**Problem**
Find and copy each line of the data that includes "ForecastRunOnceTransportAction".

**Data**
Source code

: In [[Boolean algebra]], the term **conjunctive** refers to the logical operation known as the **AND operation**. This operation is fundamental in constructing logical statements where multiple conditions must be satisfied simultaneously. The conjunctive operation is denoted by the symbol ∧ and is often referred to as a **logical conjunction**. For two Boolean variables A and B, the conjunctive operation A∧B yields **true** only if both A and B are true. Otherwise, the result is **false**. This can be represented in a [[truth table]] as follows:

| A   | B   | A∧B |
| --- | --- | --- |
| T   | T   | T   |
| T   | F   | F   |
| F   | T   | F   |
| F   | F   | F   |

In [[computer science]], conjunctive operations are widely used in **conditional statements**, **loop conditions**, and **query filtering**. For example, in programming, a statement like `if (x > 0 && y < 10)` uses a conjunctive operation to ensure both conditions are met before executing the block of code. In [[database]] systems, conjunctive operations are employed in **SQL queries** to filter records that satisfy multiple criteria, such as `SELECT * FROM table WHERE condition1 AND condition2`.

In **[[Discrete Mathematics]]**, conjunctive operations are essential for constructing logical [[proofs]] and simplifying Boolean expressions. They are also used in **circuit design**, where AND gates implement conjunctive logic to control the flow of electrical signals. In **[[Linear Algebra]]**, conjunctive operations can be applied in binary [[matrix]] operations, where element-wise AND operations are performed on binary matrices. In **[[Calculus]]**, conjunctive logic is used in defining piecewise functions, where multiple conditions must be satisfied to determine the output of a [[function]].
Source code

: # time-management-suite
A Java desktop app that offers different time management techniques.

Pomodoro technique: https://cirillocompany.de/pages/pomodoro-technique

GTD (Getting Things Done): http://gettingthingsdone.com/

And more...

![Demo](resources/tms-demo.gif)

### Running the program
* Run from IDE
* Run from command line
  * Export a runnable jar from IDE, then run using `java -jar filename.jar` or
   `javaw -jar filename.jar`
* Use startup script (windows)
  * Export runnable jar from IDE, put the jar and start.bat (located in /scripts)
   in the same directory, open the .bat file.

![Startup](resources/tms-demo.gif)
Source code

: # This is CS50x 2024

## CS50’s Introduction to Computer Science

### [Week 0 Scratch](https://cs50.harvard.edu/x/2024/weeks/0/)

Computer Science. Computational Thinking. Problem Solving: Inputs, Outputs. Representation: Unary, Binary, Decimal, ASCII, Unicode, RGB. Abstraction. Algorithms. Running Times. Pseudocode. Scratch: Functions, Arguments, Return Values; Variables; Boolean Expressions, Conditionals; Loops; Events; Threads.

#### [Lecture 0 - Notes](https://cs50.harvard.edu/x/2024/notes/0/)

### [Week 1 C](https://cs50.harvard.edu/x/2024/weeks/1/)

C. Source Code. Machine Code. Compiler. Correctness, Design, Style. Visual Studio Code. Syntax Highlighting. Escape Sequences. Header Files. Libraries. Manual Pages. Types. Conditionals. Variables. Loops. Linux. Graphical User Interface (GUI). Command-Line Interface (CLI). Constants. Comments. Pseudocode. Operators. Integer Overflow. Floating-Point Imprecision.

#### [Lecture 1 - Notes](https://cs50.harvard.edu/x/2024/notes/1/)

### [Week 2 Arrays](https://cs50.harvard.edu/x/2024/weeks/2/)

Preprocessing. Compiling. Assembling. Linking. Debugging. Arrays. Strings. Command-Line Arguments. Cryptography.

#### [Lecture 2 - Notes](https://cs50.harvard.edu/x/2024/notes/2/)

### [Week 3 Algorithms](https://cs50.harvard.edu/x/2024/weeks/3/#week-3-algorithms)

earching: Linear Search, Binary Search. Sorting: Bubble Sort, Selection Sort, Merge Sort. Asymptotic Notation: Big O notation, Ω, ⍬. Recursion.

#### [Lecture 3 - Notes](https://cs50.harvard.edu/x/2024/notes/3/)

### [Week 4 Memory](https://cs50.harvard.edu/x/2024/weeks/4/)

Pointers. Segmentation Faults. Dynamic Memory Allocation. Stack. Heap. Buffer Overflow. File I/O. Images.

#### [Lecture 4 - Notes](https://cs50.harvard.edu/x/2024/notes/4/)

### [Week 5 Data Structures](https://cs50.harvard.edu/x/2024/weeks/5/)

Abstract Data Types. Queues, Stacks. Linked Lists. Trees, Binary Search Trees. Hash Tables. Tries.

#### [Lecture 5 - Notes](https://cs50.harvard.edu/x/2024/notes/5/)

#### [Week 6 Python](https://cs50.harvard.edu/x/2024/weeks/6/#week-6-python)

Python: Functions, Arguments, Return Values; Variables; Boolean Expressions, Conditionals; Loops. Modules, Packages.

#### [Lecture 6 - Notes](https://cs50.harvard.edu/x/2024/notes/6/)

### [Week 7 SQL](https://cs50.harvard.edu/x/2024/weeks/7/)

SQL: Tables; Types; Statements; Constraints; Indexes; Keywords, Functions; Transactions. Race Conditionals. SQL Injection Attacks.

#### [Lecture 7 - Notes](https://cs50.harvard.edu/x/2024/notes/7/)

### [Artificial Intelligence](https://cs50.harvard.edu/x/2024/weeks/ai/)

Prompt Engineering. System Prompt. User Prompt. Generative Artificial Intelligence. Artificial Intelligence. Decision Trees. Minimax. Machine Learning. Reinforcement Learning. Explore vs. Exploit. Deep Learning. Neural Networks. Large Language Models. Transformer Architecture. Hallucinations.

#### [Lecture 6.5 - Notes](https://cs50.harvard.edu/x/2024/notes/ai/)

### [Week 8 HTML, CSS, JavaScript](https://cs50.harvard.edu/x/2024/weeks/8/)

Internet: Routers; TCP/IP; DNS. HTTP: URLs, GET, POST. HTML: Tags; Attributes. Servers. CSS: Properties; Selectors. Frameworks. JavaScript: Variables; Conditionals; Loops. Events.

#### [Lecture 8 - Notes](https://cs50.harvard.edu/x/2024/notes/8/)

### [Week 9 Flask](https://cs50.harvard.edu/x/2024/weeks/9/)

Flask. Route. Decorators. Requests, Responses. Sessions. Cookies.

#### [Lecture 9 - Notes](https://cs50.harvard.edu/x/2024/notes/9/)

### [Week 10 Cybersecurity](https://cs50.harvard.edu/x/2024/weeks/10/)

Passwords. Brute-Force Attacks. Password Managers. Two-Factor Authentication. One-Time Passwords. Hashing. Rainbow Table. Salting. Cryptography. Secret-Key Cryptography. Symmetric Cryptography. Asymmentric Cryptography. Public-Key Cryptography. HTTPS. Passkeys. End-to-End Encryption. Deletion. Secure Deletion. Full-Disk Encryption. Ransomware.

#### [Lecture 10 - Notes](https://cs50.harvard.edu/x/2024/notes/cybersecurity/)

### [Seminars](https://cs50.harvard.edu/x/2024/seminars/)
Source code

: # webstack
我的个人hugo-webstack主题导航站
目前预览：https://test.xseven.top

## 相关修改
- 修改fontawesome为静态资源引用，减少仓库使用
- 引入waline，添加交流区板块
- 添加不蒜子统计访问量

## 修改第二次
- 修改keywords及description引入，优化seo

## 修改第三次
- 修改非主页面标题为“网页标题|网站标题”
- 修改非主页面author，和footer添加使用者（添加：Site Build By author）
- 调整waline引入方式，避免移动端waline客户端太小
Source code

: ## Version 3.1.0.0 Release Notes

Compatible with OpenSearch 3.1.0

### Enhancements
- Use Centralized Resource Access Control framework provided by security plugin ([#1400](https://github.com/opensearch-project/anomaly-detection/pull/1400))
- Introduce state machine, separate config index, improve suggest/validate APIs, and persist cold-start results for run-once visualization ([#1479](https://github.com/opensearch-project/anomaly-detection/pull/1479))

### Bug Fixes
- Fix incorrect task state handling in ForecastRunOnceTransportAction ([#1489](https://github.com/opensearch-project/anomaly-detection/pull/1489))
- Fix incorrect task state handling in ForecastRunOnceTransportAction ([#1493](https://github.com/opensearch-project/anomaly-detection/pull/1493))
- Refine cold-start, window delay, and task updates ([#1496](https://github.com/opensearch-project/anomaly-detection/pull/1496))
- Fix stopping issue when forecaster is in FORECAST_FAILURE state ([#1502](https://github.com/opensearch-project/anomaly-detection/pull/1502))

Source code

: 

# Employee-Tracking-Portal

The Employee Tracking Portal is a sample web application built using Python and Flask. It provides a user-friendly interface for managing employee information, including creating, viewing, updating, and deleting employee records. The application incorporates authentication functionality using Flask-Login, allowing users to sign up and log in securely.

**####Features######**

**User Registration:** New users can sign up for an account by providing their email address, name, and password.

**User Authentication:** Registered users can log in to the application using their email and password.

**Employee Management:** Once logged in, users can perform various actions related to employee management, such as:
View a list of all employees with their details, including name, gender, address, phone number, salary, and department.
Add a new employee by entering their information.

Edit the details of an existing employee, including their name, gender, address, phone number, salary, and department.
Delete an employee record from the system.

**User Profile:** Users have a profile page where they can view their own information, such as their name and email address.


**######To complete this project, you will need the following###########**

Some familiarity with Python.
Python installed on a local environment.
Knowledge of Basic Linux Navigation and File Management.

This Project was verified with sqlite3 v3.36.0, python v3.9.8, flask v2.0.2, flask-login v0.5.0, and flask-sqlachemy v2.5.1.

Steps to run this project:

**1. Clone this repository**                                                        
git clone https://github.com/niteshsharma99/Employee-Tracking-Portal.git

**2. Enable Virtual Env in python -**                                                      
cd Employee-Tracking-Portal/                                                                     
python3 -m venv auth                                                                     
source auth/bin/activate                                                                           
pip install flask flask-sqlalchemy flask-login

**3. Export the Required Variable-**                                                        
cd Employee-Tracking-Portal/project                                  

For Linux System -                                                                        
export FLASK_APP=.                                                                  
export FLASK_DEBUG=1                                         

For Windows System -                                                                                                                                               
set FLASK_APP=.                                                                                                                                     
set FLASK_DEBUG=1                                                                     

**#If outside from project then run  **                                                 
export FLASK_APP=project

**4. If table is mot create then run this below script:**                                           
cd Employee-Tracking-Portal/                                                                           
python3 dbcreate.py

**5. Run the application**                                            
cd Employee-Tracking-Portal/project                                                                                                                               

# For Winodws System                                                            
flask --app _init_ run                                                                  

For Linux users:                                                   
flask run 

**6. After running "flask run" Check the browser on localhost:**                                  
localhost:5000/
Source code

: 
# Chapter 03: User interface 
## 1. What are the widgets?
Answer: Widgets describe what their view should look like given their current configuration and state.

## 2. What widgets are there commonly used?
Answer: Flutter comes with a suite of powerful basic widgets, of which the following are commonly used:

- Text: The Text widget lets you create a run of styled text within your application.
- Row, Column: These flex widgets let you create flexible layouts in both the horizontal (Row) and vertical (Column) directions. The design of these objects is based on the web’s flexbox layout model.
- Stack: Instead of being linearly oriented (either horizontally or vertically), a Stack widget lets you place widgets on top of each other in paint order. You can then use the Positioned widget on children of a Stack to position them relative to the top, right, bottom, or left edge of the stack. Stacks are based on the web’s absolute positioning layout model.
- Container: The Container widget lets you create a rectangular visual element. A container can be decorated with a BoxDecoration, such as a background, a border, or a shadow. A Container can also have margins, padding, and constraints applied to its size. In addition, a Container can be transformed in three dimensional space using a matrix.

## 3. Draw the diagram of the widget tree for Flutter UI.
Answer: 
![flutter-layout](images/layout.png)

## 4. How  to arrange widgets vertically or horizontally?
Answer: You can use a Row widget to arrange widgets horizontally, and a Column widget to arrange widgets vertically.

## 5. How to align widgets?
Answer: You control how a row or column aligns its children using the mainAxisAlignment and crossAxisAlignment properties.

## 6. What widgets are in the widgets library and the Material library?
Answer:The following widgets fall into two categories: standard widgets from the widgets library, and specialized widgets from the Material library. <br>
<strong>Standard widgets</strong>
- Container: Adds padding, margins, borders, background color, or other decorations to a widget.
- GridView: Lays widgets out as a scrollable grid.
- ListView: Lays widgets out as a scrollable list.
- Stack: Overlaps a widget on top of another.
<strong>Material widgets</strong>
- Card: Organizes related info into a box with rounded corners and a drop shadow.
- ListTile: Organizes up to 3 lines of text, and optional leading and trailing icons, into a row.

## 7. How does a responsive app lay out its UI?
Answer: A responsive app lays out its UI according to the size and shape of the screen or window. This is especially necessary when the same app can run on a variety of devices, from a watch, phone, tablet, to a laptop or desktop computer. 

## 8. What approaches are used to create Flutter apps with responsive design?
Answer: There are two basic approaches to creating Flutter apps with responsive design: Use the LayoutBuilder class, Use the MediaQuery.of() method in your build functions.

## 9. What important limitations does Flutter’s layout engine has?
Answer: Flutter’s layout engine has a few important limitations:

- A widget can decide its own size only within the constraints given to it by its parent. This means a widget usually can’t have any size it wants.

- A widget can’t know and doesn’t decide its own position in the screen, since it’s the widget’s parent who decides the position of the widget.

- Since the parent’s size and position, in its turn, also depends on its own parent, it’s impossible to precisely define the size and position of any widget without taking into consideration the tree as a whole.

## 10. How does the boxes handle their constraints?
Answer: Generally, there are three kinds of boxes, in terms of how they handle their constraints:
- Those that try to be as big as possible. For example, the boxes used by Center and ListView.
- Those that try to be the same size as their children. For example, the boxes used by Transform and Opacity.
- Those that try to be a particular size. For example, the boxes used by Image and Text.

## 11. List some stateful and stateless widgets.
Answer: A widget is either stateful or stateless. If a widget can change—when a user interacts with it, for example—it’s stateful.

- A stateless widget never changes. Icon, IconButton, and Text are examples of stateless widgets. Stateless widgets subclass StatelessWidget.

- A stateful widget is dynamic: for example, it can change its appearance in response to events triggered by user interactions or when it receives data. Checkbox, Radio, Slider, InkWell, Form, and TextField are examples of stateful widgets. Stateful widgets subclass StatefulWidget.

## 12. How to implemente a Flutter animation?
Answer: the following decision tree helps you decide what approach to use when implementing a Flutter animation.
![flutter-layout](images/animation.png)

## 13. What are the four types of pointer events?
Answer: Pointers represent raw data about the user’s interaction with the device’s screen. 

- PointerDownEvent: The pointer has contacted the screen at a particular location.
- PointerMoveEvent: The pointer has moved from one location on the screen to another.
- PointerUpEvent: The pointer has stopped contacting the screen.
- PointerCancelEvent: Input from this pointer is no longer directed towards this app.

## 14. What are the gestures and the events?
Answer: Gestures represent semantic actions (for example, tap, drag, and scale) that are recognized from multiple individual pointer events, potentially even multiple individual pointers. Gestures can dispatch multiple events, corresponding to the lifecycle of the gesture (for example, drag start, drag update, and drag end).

**Response area**
- Fix incorrect task state handling in ForecastRunOnceTransportAction ([#1489](https://github.com/opensearch-project/anomaly-detection/pull/1489))
- Fix incorrect task state handling in ForecastRunOnceTransportAction ([#1493](https://github.com/opensearch-project/anomaly-detection/pull/1493))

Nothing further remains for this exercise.